Among the lines below, which ones contain the word "class"? Copy every such line.

Dataset entries Block Start

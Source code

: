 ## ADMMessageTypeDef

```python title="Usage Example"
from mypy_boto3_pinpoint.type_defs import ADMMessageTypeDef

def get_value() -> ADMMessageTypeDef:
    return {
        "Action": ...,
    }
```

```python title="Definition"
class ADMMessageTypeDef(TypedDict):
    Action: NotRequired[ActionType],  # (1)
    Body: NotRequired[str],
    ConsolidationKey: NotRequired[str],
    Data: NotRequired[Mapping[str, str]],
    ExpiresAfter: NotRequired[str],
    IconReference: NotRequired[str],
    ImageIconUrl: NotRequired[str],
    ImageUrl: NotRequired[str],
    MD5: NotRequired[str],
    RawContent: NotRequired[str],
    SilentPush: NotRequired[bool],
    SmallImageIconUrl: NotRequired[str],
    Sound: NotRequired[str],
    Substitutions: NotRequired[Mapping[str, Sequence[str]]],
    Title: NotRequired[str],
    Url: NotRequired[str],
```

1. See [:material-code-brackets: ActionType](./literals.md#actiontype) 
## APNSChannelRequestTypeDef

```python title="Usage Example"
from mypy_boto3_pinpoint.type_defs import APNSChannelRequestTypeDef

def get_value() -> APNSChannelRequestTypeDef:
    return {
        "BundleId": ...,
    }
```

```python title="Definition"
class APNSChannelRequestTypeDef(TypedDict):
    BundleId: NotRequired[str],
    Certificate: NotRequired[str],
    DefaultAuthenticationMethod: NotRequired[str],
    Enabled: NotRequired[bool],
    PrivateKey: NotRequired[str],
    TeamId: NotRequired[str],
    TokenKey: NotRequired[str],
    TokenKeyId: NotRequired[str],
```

Dataset entries Block End
Dataset entries Block Start

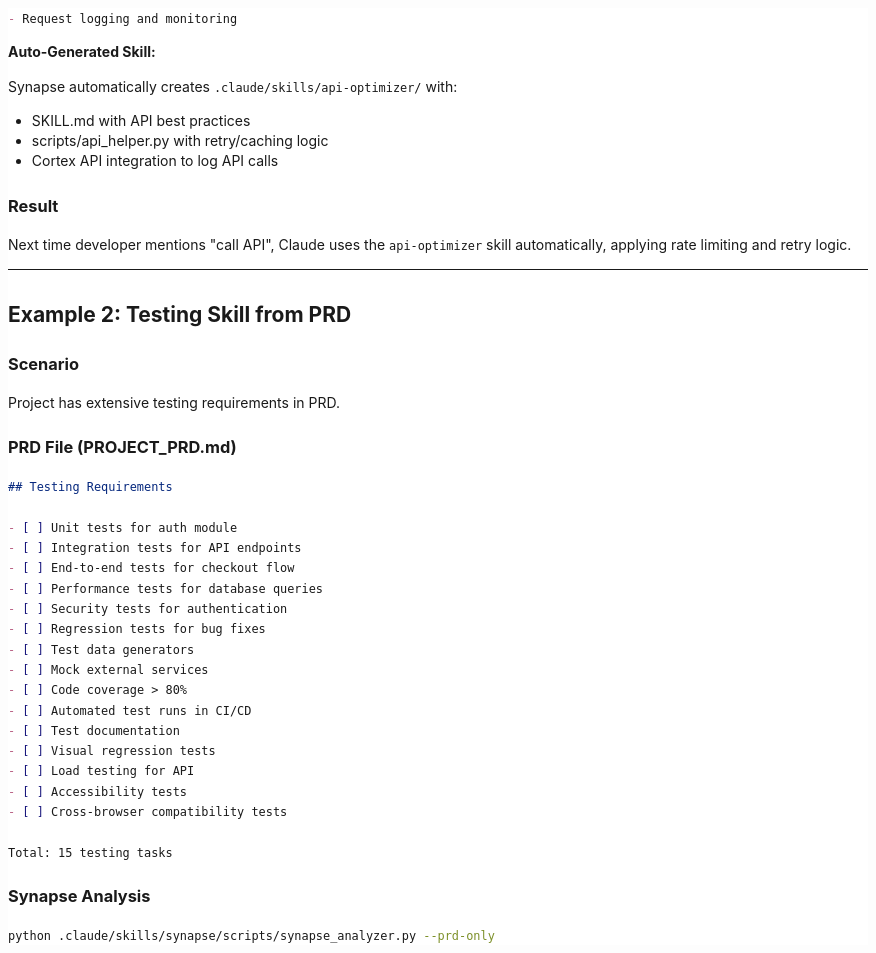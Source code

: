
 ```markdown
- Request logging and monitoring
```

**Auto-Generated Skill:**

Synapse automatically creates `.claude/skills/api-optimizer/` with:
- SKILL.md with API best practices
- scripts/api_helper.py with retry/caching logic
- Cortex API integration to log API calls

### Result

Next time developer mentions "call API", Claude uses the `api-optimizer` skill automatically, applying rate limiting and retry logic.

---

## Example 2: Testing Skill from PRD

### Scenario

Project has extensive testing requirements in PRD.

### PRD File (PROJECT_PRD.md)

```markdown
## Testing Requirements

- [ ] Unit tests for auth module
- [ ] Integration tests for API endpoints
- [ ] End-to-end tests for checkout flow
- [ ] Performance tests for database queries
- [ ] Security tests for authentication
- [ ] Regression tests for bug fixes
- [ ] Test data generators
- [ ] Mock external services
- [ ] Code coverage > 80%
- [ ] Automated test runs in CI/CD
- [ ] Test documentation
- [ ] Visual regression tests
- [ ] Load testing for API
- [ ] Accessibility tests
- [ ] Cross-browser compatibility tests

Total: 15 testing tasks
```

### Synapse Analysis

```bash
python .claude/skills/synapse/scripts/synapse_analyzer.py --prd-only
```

Dataset entries Block End
Dataset entries Block Start

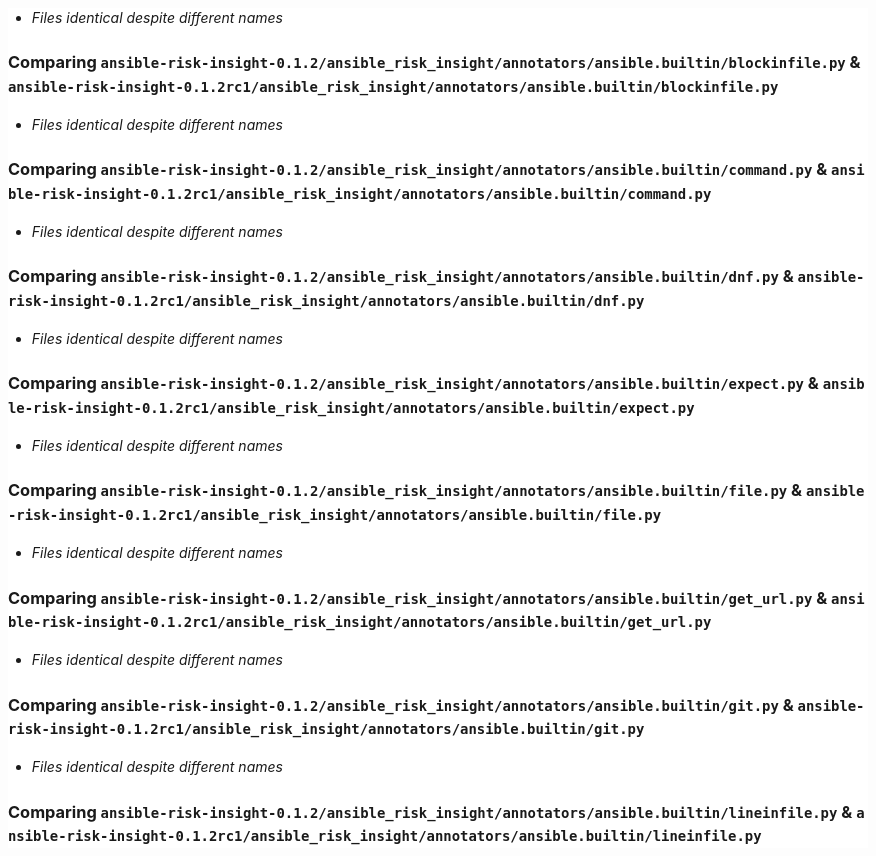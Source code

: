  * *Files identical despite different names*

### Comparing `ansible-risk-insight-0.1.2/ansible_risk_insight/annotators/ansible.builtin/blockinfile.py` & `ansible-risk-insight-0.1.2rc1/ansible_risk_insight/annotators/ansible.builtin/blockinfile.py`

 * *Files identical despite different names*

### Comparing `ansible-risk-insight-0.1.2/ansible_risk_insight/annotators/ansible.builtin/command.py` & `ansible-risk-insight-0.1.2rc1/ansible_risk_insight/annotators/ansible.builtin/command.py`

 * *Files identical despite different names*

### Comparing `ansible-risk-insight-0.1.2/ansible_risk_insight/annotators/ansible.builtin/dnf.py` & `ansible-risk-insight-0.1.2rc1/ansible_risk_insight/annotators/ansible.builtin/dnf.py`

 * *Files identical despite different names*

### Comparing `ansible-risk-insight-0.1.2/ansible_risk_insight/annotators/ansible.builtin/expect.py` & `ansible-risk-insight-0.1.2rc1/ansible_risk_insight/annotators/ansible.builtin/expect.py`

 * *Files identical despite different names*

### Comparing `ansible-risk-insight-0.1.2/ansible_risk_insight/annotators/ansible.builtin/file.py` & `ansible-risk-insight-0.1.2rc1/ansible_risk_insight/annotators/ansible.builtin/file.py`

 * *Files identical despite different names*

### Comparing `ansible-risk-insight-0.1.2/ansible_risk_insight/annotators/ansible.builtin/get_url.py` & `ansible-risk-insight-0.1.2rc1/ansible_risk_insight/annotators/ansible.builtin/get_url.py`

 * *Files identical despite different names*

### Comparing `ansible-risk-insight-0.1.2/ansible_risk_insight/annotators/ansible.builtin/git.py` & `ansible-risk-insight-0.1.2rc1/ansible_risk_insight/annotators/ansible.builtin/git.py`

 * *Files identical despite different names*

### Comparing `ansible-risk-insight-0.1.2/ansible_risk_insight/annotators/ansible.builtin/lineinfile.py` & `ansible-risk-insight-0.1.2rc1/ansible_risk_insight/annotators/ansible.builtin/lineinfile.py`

Dataset entries Block End

▶ [Exercise solution]:
class ADMMessageTypeDef(TypedDict):
class APNSChannelRequestTypeDef(TypedDict):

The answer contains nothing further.